THE PROBLEM: Exactly reproduce the lines from the top of the entries below through the line containing "### Contact Matching Accuracy", with both ends included.
____ MATERIAL TO PROCESS
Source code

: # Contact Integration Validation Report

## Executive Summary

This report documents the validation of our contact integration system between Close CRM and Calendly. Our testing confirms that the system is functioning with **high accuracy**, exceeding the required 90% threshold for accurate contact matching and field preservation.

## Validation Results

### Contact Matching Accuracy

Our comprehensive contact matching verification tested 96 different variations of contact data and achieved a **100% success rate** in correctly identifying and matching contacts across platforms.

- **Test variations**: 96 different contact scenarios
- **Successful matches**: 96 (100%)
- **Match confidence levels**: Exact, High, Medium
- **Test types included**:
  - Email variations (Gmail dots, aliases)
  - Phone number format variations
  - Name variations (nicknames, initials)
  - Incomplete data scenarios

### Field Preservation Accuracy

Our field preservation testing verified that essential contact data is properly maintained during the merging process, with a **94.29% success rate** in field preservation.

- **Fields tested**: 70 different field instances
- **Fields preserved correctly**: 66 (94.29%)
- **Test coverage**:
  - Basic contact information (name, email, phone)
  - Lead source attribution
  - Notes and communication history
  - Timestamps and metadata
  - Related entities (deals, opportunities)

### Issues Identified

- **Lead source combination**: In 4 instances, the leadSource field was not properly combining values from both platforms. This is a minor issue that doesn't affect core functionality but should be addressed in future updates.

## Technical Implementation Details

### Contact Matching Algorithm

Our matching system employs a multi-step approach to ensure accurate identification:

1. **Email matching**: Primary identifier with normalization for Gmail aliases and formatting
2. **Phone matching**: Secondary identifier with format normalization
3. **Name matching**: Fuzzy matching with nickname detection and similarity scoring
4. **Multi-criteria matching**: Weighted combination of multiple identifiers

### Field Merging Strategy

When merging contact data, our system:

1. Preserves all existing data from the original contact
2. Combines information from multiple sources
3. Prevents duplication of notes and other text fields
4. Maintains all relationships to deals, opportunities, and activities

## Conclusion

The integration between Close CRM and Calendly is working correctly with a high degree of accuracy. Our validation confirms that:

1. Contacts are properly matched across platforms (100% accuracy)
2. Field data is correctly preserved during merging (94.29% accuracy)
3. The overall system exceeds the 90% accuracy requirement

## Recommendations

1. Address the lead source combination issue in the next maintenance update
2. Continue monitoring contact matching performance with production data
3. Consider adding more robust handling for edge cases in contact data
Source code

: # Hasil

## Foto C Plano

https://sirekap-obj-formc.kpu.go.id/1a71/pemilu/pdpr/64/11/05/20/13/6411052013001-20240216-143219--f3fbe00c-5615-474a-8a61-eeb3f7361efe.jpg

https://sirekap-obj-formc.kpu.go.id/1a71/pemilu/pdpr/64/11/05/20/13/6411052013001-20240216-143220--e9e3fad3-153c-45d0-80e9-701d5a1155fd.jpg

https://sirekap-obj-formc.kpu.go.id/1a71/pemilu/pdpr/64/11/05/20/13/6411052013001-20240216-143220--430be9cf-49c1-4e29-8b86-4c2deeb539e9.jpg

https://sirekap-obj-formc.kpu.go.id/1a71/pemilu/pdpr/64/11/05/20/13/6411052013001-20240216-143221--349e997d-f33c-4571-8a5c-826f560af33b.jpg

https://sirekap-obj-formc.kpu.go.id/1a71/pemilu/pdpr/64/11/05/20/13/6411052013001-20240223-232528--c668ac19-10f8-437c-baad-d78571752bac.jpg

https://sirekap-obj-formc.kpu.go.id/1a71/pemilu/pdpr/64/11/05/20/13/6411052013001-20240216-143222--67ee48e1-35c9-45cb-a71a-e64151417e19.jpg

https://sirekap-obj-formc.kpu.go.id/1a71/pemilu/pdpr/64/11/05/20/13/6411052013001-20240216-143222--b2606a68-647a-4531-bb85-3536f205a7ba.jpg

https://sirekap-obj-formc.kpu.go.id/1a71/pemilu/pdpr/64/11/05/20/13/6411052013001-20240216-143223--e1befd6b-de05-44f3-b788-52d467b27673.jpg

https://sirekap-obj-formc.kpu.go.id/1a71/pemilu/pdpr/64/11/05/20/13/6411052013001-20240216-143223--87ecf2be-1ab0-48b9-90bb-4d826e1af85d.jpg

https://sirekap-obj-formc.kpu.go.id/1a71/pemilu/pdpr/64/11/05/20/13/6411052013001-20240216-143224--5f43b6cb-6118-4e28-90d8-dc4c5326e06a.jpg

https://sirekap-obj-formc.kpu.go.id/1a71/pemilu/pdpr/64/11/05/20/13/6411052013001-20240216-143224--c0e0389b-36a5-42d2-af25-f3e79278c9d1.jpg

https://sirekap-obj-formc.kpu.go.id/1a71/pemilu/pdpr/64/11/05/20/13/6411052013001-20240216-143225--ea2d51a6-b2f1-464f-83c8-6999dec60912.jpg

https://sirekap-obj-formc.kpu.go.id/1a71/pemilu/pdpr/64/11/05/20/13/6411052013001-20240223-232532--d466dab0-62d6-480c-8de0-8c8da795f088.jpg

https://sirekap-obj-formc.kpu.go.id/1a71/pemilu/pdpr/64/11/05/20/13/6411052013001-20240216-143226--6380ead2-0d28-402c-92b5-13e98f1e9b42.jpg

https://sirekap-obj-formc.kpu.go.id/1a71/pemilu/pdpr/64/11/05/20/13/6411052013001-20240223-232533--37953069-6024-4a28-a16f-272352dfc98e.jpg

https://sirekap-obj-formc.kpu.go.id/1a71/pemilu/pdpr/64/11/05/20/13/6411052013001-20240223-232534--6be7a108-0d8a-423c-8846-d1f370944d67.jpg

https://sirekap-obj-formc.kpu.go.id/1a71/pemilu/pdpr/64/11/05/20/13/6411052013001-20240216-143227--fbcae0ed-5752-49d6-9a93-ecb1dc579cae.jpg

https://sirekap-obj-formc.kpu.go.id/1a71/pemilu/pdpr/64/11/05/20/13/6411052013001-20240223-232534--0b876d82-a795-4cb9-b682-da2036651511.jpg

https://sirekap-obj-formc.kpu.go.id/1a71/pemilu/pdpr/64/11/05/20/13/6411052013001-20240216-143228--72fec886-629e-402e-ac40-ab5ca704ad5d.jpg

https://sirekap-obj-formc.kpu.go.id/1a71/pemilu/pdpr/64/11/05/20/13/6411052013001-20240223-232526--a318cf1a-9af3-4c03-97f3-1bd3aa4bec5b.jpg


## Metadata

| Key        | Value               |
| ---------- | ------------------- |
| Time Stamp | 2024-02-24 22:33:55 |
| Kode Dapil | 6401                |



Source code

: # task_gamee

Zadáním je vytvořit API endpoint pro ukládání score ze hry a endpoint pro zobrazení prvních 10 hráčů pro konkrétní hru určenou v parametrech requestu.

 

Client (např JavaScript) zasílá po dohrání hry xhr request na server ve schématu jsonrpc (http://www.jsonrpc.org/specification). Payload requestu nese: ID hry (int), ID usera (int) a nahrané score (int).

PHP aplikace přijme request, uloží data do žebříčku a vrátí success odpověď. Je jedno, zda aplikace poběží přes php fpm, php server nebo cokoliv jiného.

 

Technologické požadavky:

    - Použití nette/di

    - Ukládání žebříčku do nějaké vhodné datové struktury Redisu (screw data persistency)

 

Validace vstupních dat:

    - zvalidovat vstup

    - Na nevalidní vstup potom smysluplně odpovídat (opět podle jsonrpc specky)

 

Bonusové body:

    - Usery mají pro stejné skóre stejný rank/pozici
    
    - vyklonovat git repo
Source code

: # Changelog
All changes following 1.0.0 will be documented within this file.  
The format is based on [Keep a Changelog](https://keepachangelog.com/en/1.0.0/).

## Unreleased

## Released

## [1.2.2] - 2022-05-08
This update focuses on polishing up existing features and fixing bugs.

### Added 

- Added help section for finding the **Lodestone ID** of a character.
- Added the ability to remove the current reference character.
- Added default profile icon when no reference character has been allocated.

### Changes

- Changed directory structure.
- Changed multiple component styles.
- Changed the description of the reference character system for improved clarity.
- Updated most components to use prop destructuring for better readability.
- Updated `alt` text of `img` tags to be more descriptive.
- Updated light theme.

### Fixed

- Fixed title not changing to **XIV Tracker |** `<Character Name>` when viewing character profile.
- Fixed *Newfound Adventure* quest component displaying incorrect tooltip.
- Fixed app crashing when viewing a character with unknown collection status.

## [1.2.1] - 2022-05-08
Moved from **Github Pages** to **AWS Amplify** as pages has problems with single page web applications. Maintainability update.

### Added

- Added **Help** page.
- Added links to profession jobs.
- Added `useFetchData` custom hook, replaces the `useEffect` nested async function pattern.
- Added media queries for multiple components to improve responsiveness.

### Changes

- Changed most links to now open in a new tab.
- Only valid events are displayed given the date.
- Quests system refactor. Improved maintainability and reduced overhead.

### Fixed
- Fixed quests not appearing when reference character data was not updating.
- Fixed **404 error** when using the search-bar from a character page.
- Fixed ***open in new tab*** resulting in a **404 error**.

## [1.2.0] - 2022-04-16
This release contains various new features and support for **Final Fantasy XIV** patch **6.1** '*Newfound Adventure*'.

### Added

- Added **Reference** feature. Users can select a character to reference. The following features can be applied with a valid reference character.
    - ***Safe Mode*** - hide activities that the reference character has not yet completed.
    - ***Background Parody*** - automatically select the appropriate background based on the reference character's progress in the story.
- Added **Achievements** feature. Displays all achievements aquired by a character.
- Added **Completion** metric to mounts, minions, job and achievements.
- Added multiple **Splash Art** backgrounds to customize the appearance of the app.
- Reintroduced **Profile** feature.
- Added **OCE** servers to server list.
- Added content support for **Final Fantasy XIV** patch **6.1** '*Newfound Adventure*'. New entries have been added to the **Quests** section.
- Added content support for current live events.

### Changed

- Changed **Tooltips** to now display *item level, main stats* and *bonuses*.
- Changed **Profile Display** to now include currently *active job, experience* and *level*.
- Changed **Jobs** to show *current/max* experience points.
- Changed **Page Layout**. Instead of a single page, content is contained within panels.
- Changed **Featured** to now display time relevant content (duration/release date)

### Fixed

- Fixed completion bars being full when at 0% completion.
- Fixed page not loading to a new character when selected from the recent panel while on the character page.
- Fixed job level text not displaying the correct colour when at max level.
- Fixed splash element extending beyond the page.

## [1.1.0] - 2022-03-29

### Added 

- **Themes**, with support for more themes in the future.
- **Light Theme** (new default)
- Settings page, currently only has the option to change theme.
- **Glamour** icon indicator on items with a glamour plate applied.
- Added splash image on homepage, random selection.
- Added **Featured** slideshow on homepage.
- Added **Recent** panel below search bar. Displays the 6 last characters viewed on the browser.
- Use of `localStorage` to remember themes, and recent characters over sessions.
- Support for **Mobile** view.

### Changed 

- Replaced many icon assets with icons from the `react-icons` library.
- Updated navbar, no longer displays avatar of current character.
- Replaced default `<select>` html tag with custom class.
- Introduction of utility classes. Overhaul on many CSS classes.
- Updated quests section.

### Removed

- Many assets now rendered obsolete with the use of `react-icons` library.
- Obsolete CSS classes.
________
WORKED SOLUTION:
Source code

: # Contact Integration Validation Report

## Executive Summary

This report documents the validation of our contact integration system between Close CRM and Calendly. Our testing confirms that the system is functioning with **high accuracy**, exceeding the required 90% threshold for accurate contact matching and field preservation.

## Validation Results

### Contact Matching Accuracy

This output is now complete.